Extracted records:
Start of Block

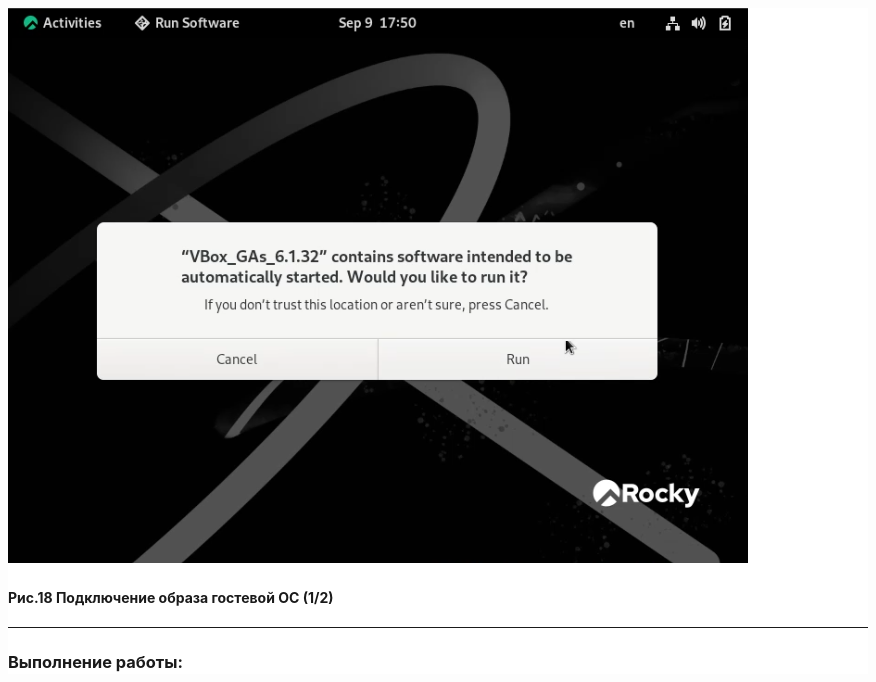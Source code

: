 ![center](images/22.png "Подключение образа гостевой ОС (1/2)")
#### Рис.18 Подключение образа гостевой ОС (1/2)

---

### Выполнение работы:
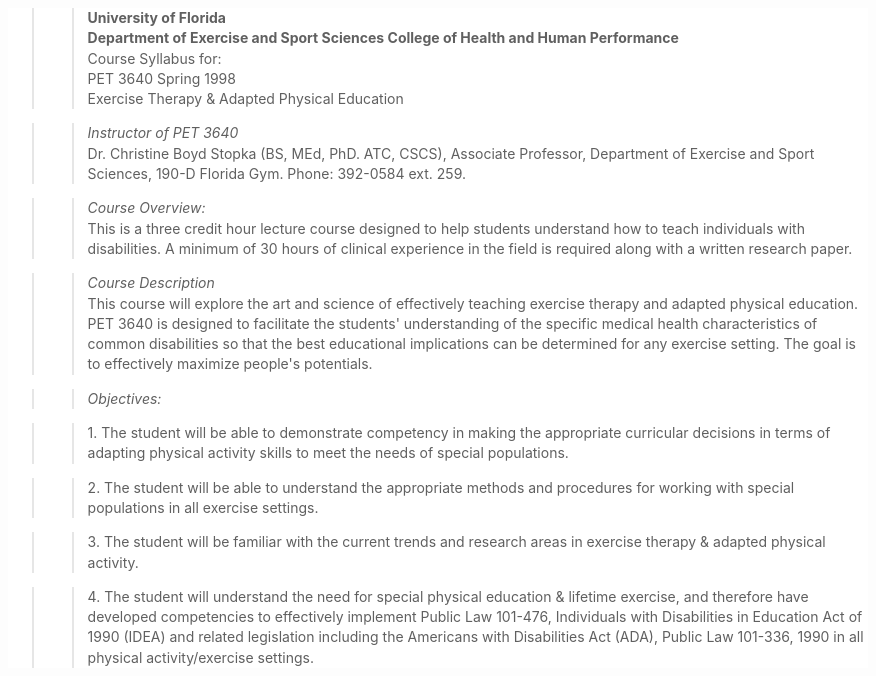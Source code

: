 > > **University of Florida**  
> **Department of Exercise and Sport Sciences College of Health and Human
Performance**  
>  Course Syllabus for:  
> PET 3640 Spring 1998  
> Exercise Therapy & Adapted Physical Education

>>

>> _Instructor of PET 3640_  
>  Dr. Christine Boyd Stopka (BS, MEd, PhD.  ATC, CSCS), Associate Professor,
Department of Exercise and Sport Sciences, 190-D Florida Gym.  Phone: 392-0584
ext. 259.

>>

>> _Course Overview:_  
>  This is a three credit hour lecture course designed to help students
understand how to teach individuals with disabilities.  A minimum of 30 hours
of clinical experience in the field is required along with a written research
paper.

>>

>> _Course Description_  
>  This course will explore the art and science of effectively teaching
exercise therapy and adapted physical education.  PET 3640 is designed to
facilitate the students' understanding of the specific medical health
characteristics of common disabilities so that the best educational
implications can be determined for any exercise setting.  The goal is to
effectively maximize people's potentials.  
>  
>>

>> _Objectives:_

>>

>> 1\. The student will be able to demonstrate competency in making the
appropriate curricular decisions in terms of adapting physical activity skills
to meet the needs of special populations.

>>

>> 2\. The student will be able to understand the appropriate methods and
procedures for working with special populations in all exercise settings.

>>

>> 3\. The student will be familiar with the current trends and research areas
in exercise therapy & adapted physical activity.

>>

>> 4\. The student will understand the need for special physical education &
lifetime exercise, and therefore have developed competencies to effectively
implement Public Law 101-476, Individuals with Disabilities in Education Act
of 1990 (IDEA) and related legislation including the Americans with
Disabilities Act (ADA), Public Law 101-336, 1990 in all physical
activity/exercise settings.  
>  
>>
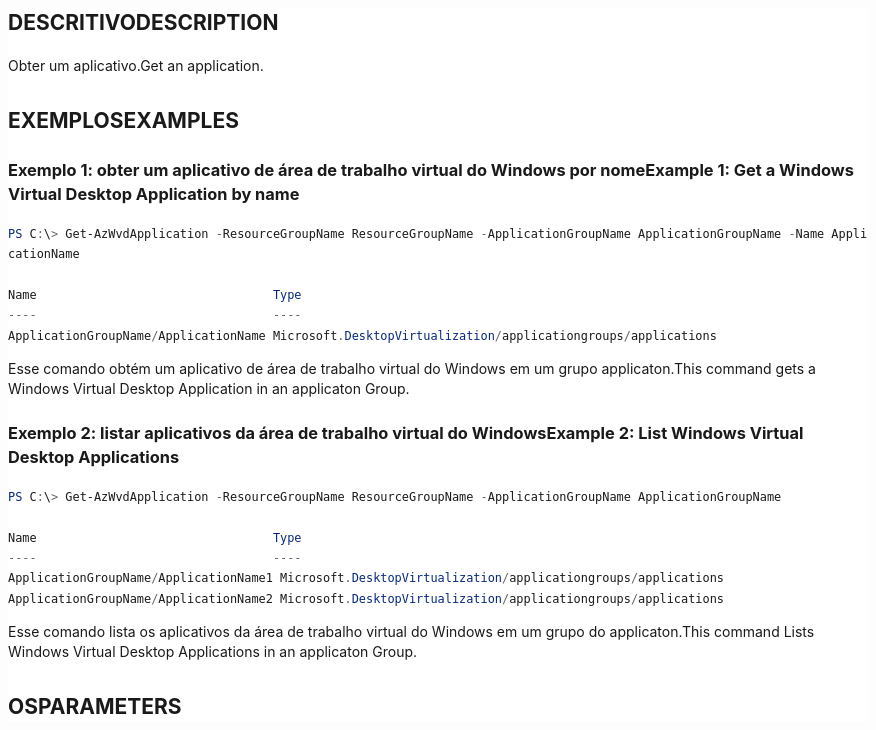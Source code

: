## <span data-ttu-id="33ec2-108">DESCRITIVO</span><span class="sxs-lookup"><span data-stu-id="33ec2-108">DESCRIPTION</span></span>
<span data-ttu-id="33ec2-109">Obter um aplicativo.</span><span class="sxs-lookup"><span data-stu-id="33ec2-109">Get an application.</span></span>

## <span data-ttu-id="33ec2-110">EXEMPLOS</span><span class="sxs-lookup"><span data-stu-id="33ec2-110">EXAMPLES</span></span>

### <span data-ttu-id="33ec2-111">Exemplo 1: obter um aplicativo de área de trabalho virtual do Windows por nome</span><span class="sxs-lookup"><span data-stu-id="33ec2-111">Example 1: Get a Windows Virtual Desktop Application by name</span></span>
```powershell
PS C:\> Get-AzWvdApplication -ResourceGroupName ResourceGroupName -ApplicationGroupName ApplicationGroupName -Name ApplicationName

Name                                 Type
----                                 ----
ApplicationGroupName/ApplicationName Microsoft.DesktopVirtualization/applicationgroups/applications
```

<span data-ttu-id="33ec2-112">Esse comando obtém um aplicativo de área de trabalho virtual do Windows em um grupo applicaton.</span><span class="sxs-lookup"><span data-stu-id="33ec2-112">This command gets a Windows Virtual Desktop Application in an applicaton Group.</span></span>

### <span data-ttu-id="33ec2-113">Exemplo 2: listar aplicativos da área de trabalho virtual do Windows</span><span class="sxs-lookup"><span data-stu-id="33ec2-113">Example 2: List Windows Virtual Desktop Applications</span></span>
```powershell
PS C:\> Get-AzWvdApplication -ResourceGroupName ResourceGroupName -ApplicationGroupName ApplicationGroupName

Name                                 Type
----                                 ----
ApplicationGroupName/ApplicationName1 Microsoft.DesktopVirtualization/applicationgroups/applications
ApplicationGroupName/ApplicationName2 Microsoft.DesktopVirtualization/applicationgroups/applications
```

<span data-ttu-id="33ec2-114">Esse comando lista os aplicativos da área de trabalho virtual do Windows em um grupo do applicaton.</span><span class="sxs-lookup"><span data-stu-id="33ec2-114">This command Lists Windows Virtual Desktop Applications in an applicaton Group.</span></span>

## <span data-ttu-id="33ec2-115">OS</span><span class="sxs-lookup"><span data-stu-id="33ec2-115">PARAMETERS</span></span>
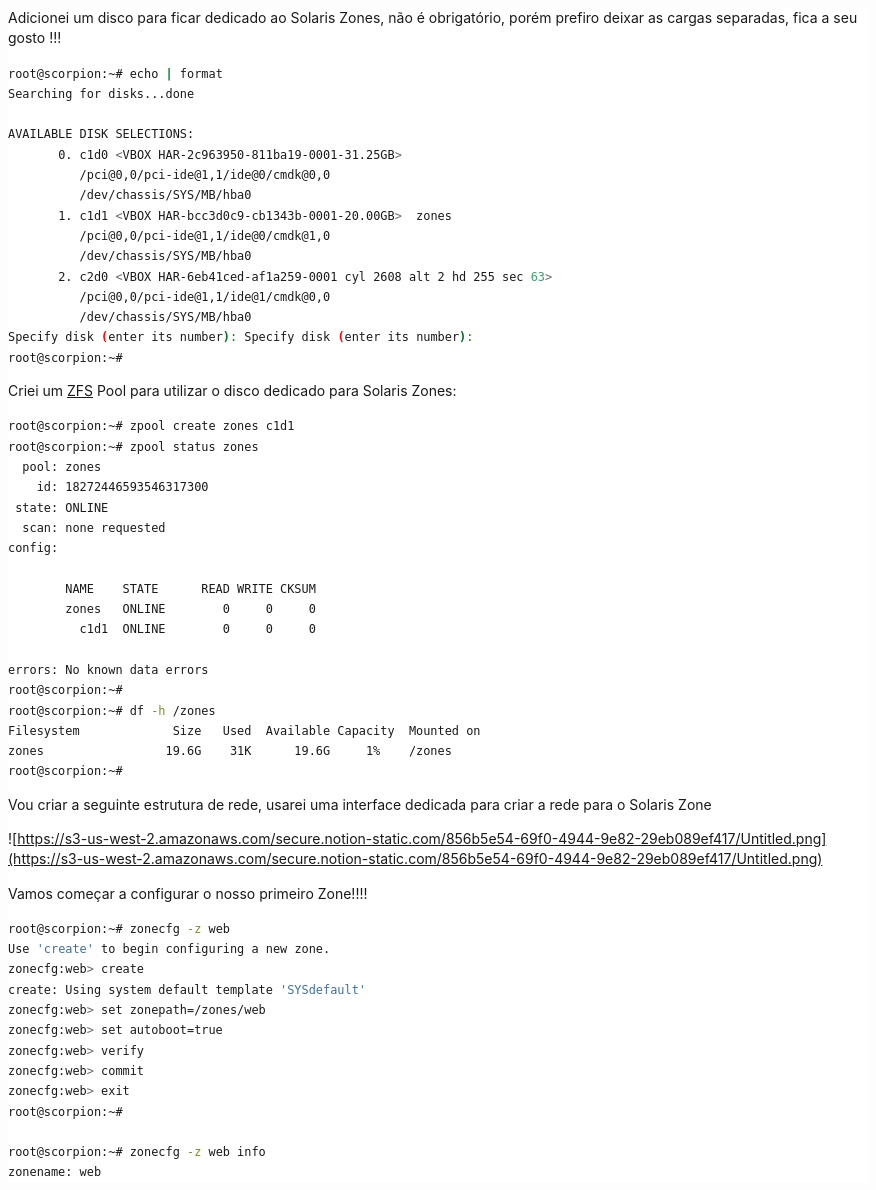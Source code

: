 Adicionei um disco para ficar dedicado ao Solaris Zones, não é obrigatório, porém prefiro deixar as cargas separadas, fica a seu gosto !!!

```bash
root@scorpion:~# echo | format
Searching for disks...done

AVAILABLE DISK SELECTIONS:
       0. c1d0 <VBOX HAR-2c963950-811ba19-0001-31.25GB>
          /pci@0,0/pci-ide@1,1/ide@0/cmdk@0,0
          /dev/chassis/SYS/MB/hba0
       1. c1d1 <VBOX HAR-bcc3d0c9-cb1343b-0001-20.00GB>  zones
          /pci@0,0/pci-ide@1,1/ide@0/cmdk@1,0
          /dev/chassis/SYS/MB/hba0
       2. c2d0 <VBOX HAR-6eb41ced-af1a259-0001 cyl 2608 alt 2 hd 255 sec 63>
          /pci@0,0/pci-ide@1,1/ide@1/cmdk@0,0
          /dev/chassis/SYS/MB/hba0
Specify disk (enter its number): Specify disk (enter its number):
root@scorpion:~#
```

Criei um [ZFS](https://docs.oracle.com/cd/E37838_01/html/E61017/index.html) Pool para utilizar o disco dedicado para Solaris Zones: 

```bash
root@scorpion:~# zpool create zones c1d1
root@scorpion:~# zpool status zones
  pool: zones
    id: 18272446593546317300
 state: ONLINE
  scan: none requested
config:

        NAME    STATE      READ WRITE CKSUM
        zones   ONLINE        0     0     0
          c1d1  ONLINE        0     0     0

errors: No known data errors
root@scorpion:~#
root@scorpion:~# df -h /zones
Filesystem             Size   Used  Available Capacity  Mounted on
zones                 19.6G    31K      19.6G     1%    /zones
root@scorpion:~#
```

Vou criar a seguinte estrutura de rede, usarei uma interface dedicada para criar a rede para o Solaris Zone

![https://s3-us-west-2.amazonaws.com/secure.notion-static.com/856b5e54-69f0-4944-9e82-29eb089ef417/Untitled.png](https://s3-us-west-2.amazonaws.com/secure.notion-static.com/856b5e54-69f0-4944-9e82-29eb089ef417/Untitled.png)


Vamos começar a configurar o nosso primeiro Zone!!!!


```bash
root@scorpion:~# zonecfg -z web
Use 'create' to begin configuring a new zone.
zonecfg:web> create
create: Using system default template 'SYSdefault'
zonecfg:web> set zonepath=/zones/web
zonecfg:web> set autoboot=true
zonecfg:web> verify
zonecfg:web> commit
zonecfg:web> exit
root@scorpion:~#

root@scorpion:~# zonecfg -z web info
zonename: web
```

End of Block

Keep to the lines above from the line with "appropriate curricular decisions" to the line with "Application in an applicaton Group.</span></span>", and set down exactly those, inclusive, with nothing else and every picture left out.

appropriate curricular decisions in terms of adapting physical activity skills
to meet the needs of special populations.

>>

>> 2\. The student will be able to understand the appropriate methods and
procedures for working with special populations in all exercise settings.

>>

>> 3\. The student will be familiar with the current trends and research areas
in exercise therapy & adapted physical activity.

>>

>> 4\. The student will understand the need for special physical education &
lifetime exercise, and therefore have developed competencies to effectively
implement Public Law 101-476, Individuals with Disabilities in Education Act
of 1990 (IDEA) and related legislation including the Americans with
Disabilities Act (ADA), Public Law 101-336, 1990 in all physical
activity/exercise settings.  
>  
>>
Source code

:## <span data-ttu-id="33ec2-108">DESCRITIVO</span><span class="sxs-lookup"><span data-stu-id="33ec2-108">DESCRIPTION</span></span>
<span data-ttu-id="33ec2-109">Obter um aplicativo.</span><span class="sxs-lookup"><span data-stu-id="33ec2-109">Get an application.</span></span>

## <span data-ttu-id="33ec2-110">EXEMPLOS</span><span class="sxs-lookup"><span data-stu-id="33ec2-110">EXAMPLES</span></span>

### <span data-ttu-id="33ec2-111">Exemplo 1: obter um aplicativo de área de trabalho virtual do Windows por nome</span><span class="sxs-lookup"><span data-stu-id="33ec2-111">Example 1: Get a Windows Virtual Desktop Application by name</span></span>
```powershell
PS C:\> Get-AzWvdApplication -ResourceGroupName ResourceGroupName -ApplicationGroupName ApplicationGroupName -Name ApplicationName

Name                                 Type
----                                 ----
ApplicationGroupName/ApplicationName Microsoft.DesktopVirtualization/applicationgroups/applications
```

<span data-ttu-id="33ec2-112">Esse comando obtém um aplicativo de área de trabalho virtual do Windows em um grupo applicaton.</span><span class="sxs-lookup"><span data-stu-id="33ec2-112">This command gets a Windows Virtual Desktop Application in an applicaton Group.</span></span>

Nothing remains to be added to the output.